Wed, 12 Sep 2018
Long ago I worked among the graduate students at the University of Pennsylvania department of Computer and Information Sciences. Among other things, I did system and software support for them, and being about the same age and with many common interests, I socialized with them also.
There was one Chinese-Malaysian graduate student who I thought of as having poor English. But one day, reading one of his emailed support requests, I was struck by how clear and well-composed it was. I suddenly realized I had been wrong. His English was excellent. It was his pronunciation that was not so good. When speaking to him in person, this was all I had perceived. In email, his accent vanished and he spoke English like a well-educated native. When I next met him in person I paid more careful attention and I realized that, indeed, I had not seen past the surface: he spoke the way he wrote, but his accent had blinded me to his excellent grammar and diction.

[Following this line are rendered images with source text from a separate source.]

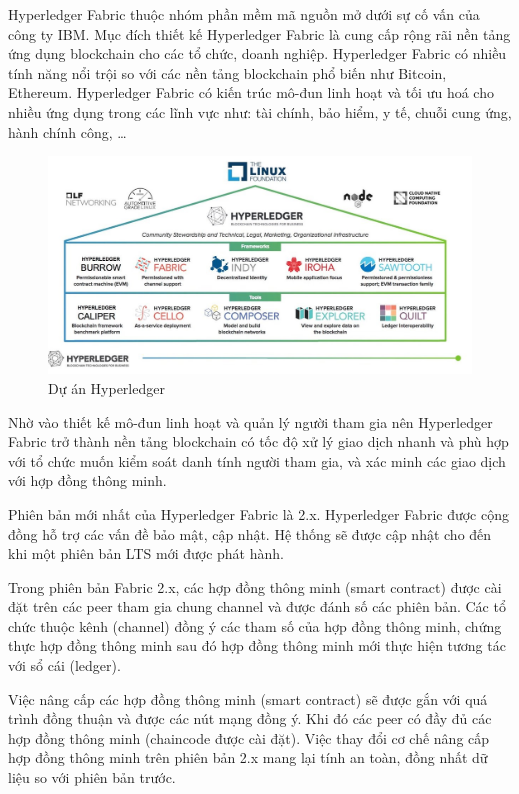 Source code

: Hyperledger Fabric thuộc nhóm phần mềm mã nguồn mở dưới sự cố vấn của công ty IBM. Mục đích thiết kế Hyperledger Fabric là cung cấp rộng rãi nền tảng ứng dụng blockchain cho các tổ chức, doanh nghiệp. Hyperledger Fabric có nhiều tính năng nổi trội so với các nền tảng blockchain phổ biến như Bitcoin, Ethereum. Hyperledger Fabric có kiến trúc mô-đun linh hoạt và tối ưu hoá cho nhiều ứng dụng trong các lĩnh vực như: tài chính, bảo hiểm, y tế, chuỗi cung ứng, hành chính công, \ldots{}

\begin{figure}[htbp]
\centering
\includegraphics[width=.9\linewidth]{img/hlf_um.jpg}
\caption{Dự án Hyperledger}
\label{fig:hlf_um}
\end{figure}

Nhờ vào thiết kế mô-đun linh hoạt và quản lý người tham gia nên Hyperledger Fabric trở thành nền tảng blockchain có tốc độ xử lý giao dịch nhanh và phù hợp với tổ chức muốn kiểm soát danh tính người tham gia, và xác minh các giao dịch với hợp đồng thông minh.

Phiên bản mới nhất của Hyperledger Fabric là 2.x. Hyperledger Fabric được cộng đồng hỗ trợ các vấn đề bảo mật, cập nhật. Hệ thống sẽ được cập nhật cho đến khi một phiên bản LTS mới được phát hành.


Trong phiên bản Fabric 2.x, các hợp đồng thông minh (smart contract) được cài đặt trên các peer tham gia chung channel và được đánh số các phiên bản. Các tổ chức thuộc kênh (channel) đồng ý các tham số của hợp đồng thông minh, chứng thực hợp đồng thông minh sau đó hợp đồng thông minh mới thực hiện tương tác với sổ cái (ledger).

Việc nâng cấp các hợp đồng thông minh (smart contract) sẽ được gắn với quá trình đồng thuận và được các nút mạng đồng ý. Khi đó các peer có đầy đủ các hợp đồng thông minh (chaincode được cài đặt). Việc thay đổi cơ chế nâng cấp hợp đồng thông minh trên phiên bản 2.x mang lại tính an toàn, đồng nhất dữ liệu so với phiên bản trước.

Once I picked up on this, I started to notice better. There were many examples of the same phenomenon, and also the opposite phenomenon, where someone spoke poorly but I hadn't noticed because their pronunciation was good. But then they would send email and the veil would be lifted. This was even true of native speakers, who can get away with all sorts of mistakes because their pronunciation is so perfect. (I don't mean perfect in the sense of pronouncing things the way the book says you should; I mean in the sense of pronouncing things the way a native speaker does.) I didn't notice this unless I was making an effort to look for it.
I'm not sure I have anything else to say about this, except that it seems to me that when learning a foreign language, one ought to consider whether one will be using it primarily for speech or primarily for writing, and optimize one's study time accordingly. For speech, concentrate on good pronunciation; for writing, focus on grammar and diction.
Hmm, put that way it seems obvious. Also, the sky is sometimes blue.